WHAT IS BEING ASKED.
Exactly as written, set down every entry once more.

---

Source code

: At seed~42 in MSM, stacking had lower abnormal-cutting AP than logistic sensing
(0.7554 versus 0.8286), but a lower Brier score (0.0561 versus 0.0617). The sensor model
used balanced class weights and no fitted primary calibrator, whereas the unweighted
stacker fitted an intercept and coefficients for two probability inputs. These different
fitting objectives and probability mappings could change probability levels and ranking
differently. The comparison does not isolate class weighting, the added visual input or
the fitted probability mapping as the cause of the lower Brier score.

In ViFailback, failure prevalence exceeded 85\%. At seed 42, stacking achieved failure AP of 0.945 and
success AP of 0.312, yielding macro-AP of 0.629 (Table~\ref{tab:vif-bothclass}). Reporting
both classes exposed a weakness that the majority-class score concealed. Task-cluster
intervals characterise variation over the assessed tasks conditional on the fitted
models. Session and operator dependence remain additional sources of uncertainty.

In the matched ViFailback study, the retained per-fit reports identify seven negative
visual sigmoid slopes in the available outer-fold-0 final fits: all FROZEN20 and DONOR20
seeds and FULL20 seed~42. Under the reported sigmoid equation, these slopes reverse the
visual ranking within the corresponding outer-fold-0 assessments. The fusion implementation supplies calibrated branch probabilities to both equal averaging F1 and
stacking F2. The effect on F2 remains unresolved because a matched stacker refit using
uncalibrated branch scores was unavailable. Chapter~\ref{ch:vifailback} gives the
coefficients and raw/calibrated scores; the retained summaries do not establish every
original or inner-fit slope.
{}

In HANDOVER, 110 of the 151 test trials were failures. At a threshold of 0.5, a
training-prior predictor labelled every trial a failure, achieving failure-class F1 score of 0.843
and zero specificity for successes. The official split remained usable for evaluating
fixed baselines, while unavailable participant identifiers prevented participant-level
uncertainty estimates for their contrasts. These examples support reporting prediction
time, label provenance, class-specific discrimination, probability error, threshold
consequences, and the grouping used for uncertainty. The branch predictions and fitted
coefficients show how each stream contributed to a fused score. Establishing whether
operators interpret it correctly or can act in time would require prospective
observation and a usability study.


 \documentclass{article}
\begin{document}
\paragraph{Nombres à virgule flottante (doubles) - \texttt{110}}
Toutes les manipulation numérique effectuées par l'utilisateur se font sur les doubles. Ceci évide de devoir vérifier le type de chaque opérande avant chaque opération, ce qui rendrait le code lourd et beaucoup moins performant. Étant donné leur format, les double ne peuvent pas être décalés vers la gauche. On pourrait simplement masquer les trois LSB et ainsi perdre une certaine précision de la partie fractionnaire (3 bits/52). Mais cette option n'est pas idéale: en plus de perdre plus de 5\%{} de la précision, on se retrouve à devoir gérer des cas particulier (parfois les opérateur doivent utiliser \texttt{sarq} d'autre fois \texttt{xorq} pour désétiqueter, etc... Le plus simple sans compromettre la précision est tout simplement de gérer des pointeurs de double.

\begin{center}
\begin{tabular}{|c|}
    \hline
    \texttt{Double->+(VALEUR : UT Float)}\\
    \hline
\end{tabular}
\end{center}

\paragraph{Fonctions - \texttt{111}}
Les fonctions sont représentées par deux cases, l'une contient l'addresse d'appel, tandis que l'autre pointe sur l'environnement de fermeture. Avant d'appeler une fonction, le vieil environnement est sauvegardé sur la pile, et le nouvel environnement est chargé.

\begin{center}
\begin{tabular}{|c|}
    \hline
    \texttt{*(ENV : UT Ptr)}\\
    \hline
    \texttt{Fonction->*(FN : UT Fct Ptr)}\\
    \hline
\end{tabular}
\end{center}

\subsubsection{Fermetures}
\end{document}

---

TASK RESULT.
Source code

: At seed~42 in MSM, stacking had lower abnormal-cutting AP than logistic sensing
(0.7554 versus 0.8286), but a lower Brier score (0.0561 versus 0.0617). The sensor model
used balanced class weights and no fitted primary calibrator, whereas the unweighted
stacker fitted an intercept and coefficients for two probability inputs. These different
fitting objectives and probability mappings could change probability levels and ranking
differently. The comparison does not isolate class weighting, the added visual input or
the fitted probability mapping as the cause of the lower Brier score.

In ViFailback, failure prevalence exceeded 85\%. At seed 42, stacking achieved failure AP of 0.945 and
success AP of 0.312, yielding macro-AP of 0.629 (Table~\ref{tab:vif-bothclass}). Reporting
both classes exposed a weakness that the majority-class score concealed. Task-cluster
intervals characterise variation over the assessed tasks conditional on the fitted
models. Session and operator dependence remain additional sources of uncertainty.

In the matched ViFailback study, the retained per-fit reports identify seven negative
visual sigmoid slopes in the available outer-fold-0 final fits: all FROZEN20 and DONOR20
seeds and FULL20 seed~42. Under the reported sigmoid equation, these slopes reverse the
visual ranking within the corresponding outer-fold-0 assessments. The fusion implementation supplies calibrated branch probabilities to both equal averaging F1 and
stacking F2. The effect on F2 remains unresolved because a matched stacker refit using
uncalibrated branch scores was unavailable. Chapter~\ref{ch:vifailback} gives the
coefficients and raw/calibrated scores; the retained summaries do not establish every
original or inner-fit slope.
{}

In HANDOVER, 110 of the 151 test trials were failures. At a threshold of 0.5, a
training-prior predictor labelled every trial a failure, achieving failure-class F1 score of 0.843
and zero specificity for successes. The official split remained usable for evaluating
fixed baselines, while unavailable participant identifiers prevented participant-level
uncertainty estimates for their contrasts. These examples support reporting prediction
time, label provenance, class-specific discrimination, probability error, threshold
consequences, and the grouping used for uncertainty. The branch predictions and fitted
coefficients show how each stream contributed to a fused score. Establishing whether
operators interpret it correctly or can act in time would require prospective
observation and a usability study.


 \documentclass{article}
\begin{document}
\paragraph{Nombres à virgule flottante (doubles) - \texttt{110}}
Toutes les manipulation numérique effectuées par l'utilisateur se font sur les doubles. Ceci évide de devoir vérifier le type de chaque opérande avant chaque opération, ce qui rendrait le code lourd et beaucoup moins performant. Étant donné leur format, les double ne peuvent pas être décalés vers la gauche. On pourrait simplement masquer les trois LSB et ainsi perdre une certaine précision de la partie fractionnaire (3 bits/52). Mais cette option n'est pas idéale: en plus de perdre plus de 5\%{} de la précision, on se retrouve à devoir gérer des cas particulier (parfois les opérateur doivent utiliser \texttt{sarq} d'autre fois \texttt{xorq} pour désétiqueter, etc... Le plus simple sans compromettre la précision est tout simplement de gérer des pointeurs de double.

\begin{center}
\begin{tabular}{|c|}
    \hline
    \texttt{Double->+(VALEUR : UT Float)}\\
    \hline
\end{tabular}
\end{center}

\paragraph{Fonctions - \texttt{111}}
Les fonctions sont représentées par deux cases, l'une contient l'addresse d'appel, tandis que l'autre pointe sur l'environnement de fermeture. Avant d'appeler une fonction, le vieil environnement est sauvegardé sur la pile, et le nouvel environnement est chargé.

\begin{center}
\begin{tabular}{|c|}
    \hline
    \texttt{*(ENV : UT Ptr)}\\
    \hline
    \texttt{Fonction->*(FN : UT Fct Ptr)}\\
    \hline
\end{tabular}
\end{center}

\subsubsection{Fermetures}
\end{document}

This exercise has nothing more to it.